On musi być. Nieszczęście polega na tym, że w ich języku zawsze jest tylko jedna moralność. Żadnej różnicy między „trzeba”, „należy”, „muszę”, „chcę”, „mogę”. I kiedy Szczekn mówi po rosyjsku, używa tych pojęć właściwie na chybił trafił. Nigdy nie można ściśle ustalić, co właściwie ma na myśli. Być może chciał teraz powiedzieć, że mnie lubi, że jest mu beze mnie źle, że chce być tylko ze mną. A być może, że jego obowiązkiem jest być ze mną, że polecono mu ze mną być i że on zamierza uczciwie wypełnić polecenie, chociaż najbardziej na świecie chciałby przedzierać się przez pomarańczowe dżungle, chciwie łowiąc każdy szelest, rozkoszując się każdym zapachem, których na Pandorze jest nieprzebrana mnogość.

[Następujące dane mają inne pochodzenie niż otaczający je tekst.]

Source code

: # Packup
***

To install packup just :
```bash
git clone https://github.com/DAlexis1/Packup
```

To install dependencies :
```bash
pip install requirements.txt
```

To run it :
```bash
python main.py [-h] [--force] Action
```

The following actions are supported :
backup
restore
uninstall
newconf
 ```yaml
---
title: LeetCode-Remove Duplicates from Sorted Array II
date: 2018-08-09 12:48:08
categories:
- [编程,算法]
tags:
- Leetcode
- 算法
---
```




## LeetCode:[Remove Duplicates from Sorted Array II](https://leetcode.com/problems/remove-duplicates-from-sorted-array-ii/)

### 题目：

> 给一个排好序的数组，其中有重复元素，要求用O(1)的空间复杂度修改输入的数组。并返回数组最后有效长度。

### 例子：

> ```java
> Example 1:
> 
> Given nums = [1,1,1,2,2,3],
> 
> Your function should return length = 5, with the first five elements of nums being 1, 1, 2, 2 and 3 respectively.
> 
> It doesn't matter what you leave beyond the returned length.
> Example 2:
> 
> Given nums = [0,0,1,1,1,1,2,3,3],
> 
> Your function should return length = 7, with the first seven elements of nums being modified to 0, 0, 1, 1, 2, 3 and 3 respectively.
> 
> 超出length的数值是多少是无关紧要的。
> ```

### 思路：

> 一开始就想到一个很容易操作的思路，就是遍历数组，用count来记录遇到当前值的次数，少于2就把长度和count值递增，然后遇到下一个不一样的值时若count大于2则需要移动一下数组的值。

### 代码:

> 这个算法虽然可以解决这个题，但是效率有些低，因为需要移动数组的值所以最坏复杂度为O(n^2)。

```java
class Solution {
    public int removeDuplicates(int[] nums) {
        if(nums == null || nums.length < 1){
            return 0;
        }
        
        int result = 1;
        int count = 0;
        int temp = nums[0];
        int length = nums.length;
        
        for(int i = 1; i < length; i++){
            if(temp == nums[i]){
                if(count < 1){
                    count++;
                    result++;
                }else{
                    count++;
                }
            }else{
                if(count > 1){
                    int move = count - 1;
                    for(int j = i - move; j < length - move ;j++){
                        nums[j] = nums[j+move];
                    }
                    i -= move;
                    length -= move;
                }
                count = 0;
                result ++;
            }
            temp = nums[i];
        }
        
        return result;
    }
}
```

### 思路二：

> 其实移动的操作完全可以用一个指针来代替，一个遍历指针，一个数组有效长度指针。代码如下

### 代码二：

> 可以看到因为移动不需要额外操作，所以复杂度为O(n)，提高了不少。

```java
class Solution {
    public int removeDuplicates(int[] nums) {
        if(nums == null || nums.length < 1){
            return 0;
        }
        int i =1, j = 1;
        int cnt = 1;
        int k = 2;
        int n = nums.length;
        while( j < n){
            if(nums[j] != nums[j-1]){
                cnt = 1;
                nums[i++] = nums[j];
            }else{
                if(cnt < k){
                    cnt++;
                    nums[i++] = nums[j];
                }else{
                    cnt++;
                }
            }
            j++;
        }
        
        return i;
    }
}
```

Wzorzystą, metaliczną wstęgą przepełzła przez ulicę ogromna żmija, zwinęła się w spiralę przed Szczeknem i ostrzegawczo uniosła głowę w kształcie rombu. Szczekn nawet się nie zatrzymuje — niedbały szybki zamach przedniej łapy, i głowa w kształcie rombu odlatuje na trotuar, a Szczekn truchtem biegnie dalej, zostawiając za sobą wijące się bezgłowe ciało.